I stood at that old fence line and looked west to the Santana Mountain. Just like that day in 1955, thunderheads were building behind the peak. It was going to “come up a cloud.” I never forgot that conversation with my Grandfather that day, and sadly, I never got to know him better before he passed away a few years later.


I have always believed that the power of prayer can produce miracles, and on that day, standing at that fence line, Grandfather and the Lord struck up a deal. The town got their small miracle, and Grandfather got religion.

The Three Mouthkateers Ride Again


Pictured are my three Texas rootin-tootin-cowboy cousins circa 1956. Right, to the left are “Little Bit O’ Lunch” Lunch Kit,” and “First Aid Kit .” I believe the horses are Butterfinger, Twigger, and Furi’ous. The Daisy BB guns they carried are not shown in this photo.

My grandmother was the original Texas chicken lady, calling her farm the Chicken Ranch of Santa Anna: not to be confused with the infamous Chicken Ranch and the best little whore house in Texas.

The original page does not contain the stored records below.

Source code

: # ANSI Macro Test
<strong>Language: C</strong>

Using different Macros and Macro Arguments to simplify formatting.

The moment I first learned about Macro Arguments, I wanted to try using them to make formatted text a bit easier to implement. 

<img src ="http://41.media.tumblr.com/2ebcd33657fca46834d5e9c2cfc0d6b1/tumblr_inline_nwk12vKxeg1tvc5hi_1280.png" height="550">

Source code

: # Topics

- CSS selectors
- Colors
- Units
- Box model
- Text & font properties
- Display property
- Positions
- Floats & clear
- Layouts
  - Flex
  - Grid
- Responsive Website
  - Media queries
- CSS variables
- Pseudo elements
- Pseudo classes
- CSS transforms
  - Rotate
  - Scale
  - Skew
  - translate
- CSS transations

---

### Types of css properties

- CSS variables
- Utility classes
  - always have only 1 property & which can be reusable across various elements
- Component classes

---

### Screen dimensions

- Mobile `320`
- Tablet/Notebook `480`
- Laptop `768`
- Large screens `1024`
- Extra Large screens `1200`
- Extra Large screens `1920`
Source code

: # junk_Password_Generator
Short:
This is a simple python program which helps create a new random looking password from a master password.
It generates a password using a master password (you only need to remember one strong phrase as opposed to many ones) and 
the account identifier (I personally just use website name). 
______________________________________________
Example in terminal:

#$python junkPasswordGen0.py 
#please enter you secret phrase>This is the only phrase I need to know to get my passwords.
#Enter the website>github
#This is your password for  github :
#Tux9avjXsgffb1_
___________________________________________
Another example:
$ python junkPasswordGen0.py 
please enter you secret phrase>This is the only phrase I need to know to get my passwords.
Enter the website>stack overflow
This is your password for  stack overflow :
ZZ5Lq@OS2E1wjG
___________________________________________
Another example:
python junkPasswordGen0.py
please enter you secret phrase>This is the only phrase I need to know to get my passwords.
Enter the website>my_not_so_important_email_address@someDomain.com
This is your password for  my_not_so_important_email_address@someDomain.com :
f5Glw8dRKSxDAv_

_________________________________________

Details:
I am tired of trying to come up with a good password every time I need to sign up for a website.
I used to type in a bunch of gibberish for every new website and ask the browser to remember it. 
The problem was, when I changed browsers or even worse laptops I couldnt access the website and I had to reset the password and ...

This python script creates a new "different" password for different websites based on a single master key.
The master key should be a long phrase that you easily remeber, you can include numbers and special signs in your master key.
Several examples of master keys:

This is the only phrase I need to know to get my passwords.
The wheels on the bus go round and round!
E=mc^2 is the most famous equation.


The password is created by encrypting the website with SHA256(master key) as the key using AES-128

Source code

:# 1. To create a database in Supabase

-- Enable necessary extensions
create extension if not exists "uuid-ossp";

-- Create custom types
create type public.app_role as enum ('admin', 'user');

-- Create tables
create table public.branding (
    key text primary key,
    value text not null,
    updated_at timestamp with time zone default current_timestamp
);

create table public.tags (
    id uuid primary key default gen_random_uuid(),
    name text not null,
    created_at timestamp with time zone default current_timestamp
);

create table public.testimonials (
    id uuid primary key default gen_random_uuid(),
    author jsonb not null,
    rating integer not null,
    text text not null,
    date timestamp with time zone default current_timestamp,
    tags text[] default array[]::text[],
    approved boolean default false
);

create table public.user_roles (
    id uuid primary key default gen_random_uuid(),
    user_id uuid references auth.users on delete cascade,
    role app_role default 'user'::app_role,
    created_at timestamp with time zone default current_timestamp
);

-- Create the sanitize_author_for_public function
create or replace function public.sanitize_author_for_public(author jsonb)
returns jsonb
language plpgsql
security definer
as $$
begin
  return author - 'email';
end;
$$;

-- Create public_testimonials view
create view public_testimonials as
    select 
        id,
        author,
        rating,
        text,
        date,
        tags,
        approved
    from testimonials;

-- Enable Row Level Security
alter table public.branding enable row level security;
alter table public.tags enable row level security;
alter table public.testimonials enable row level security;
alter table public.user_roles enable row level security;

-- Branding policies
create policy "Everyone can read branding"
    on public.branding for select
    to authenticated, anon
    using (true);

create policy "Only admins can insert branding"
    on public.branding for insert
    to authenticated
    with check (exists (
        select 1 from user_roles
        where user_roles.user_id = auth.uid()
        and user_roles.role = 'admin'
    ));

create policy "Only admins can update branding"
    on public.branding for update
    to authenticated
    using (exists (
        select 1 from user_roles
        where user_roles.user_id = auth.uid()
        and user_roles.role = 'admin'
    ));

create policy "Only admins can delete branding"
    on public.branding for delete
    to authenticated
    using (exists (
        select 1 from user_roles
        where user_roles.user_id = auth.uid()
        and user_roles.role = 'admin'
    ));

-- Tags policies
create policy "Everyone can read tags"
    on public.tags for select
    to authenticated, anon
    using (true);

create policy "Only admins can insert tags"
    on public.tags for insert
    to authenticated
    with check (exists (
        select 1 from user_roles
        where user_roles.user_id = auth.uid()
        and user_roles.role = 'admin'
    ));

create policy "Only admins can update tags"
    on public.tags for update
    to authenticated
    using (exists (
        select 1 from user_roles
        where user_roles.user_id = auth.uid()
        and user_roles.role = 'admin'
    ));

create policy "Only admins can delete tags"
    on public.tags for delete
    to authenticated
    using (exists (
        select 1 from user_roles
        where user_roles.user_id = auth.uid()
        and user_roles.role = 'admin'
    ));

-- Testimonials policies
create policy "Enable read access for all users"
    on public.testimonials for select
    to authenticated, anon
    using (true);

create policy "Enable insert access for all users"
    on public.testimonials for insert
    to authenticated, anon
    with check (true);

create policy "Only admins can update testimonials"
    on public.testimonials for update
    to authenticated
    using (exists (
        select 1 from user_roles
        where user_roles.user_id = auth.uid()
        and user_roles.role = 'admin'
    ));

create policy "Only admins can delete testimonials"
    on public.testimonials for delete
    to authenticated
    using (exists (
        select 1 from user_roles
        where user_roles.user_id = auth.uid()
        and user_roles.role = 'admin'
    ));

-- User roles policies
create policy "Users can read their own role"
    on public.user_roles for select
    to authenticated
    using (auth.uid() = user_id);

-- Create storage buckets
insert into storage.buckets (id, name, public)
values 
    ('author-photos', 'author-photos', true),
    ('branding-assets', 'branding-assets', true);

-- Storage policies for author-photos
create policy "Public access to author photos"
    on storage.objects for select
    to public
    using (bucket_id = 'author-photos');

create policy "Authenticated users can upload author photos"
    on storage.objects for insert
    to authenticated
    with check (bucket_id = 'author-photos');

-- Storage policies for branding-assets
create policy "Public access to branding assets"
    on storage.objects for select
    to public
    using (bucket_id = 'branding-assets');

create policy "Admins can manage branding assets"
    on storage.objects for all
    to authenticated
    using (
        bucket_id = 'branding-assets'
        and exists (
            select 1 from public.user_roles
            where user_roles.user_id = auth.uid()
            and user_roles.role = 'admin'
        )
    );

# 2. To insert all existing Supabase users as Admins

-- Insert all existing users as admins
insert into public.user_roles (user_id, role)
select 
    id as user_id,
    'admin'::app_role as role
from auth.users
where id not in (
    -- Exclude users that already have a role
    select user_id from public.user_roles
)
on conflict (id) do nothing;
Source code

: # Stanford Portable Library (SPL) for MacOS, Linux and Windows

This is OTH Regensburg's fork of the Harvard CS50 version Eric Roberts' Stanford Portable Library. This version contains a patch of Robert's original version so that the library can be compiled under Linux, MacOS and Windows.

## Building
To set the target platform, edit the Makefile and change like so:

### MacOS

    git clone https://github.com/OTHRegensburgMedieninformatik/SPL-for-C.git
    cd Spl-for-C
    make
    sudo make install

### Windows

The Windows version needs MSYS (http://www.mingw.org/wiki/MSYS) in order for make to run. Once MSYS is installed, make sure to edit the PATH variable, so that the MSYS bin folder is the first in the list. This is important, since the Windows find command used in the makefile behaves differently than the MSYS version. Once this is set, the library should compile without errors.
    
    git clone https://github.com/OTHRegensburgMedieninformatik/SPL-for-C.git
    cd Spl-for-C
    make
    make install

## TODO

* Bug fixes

In 1955, after consuming half a dozen Pearl Beers, my uncle counted, more or less, 1500 hens and 50 noisy, aggressive Roosters. The cousins rode the chicken ranch range all day keeping the fowl in line. Any chicken employee not doing their only job of laying eggs got a BB to the rear end. Grandmother was thankful that the little cowpokes liked to ride the chicken range because they constantly ran their mouths about everything and nothing at all. She called them the “Three Mouthkateers,” not to be confused with the kids wearing the mouse ear hats also while singing and dancing about nothing.

The West Texas Wooly Booger


My grandparent’s farmhouse front porch was made for storytelling. It wrapped around half the old home and was covered with a sturdy roof so we could sit out during any weather. Summer or winter, after dark, under the moonlight or stars, it was fertile ground for swapping yarns.

My two long-deceased uncles, Bill and Jay, were the best liars and yarn spinners I have known. I am proud to have inherited, to some degree, their ability to recount and or mold loads of total chicken crap into something believable.

Christmas Eve of 1957 found our family visiting the Santa Anna, Texas farm. The weather that day was mild with thunderstorms expected in the evening. In Texas, Indian Summer often shows up at Christmas time leaving us kids sad because Santa won’t have any snow for his sleigh. We assumed he could still land on rocks and hard dirt, or we wouldn’t get any presents while at the farm. My grandfather cut down a small Cedar tree in his pasture, and my parents brought some of our home ornaments, or we would have been treeless and nowhere for Santa to put our gifts.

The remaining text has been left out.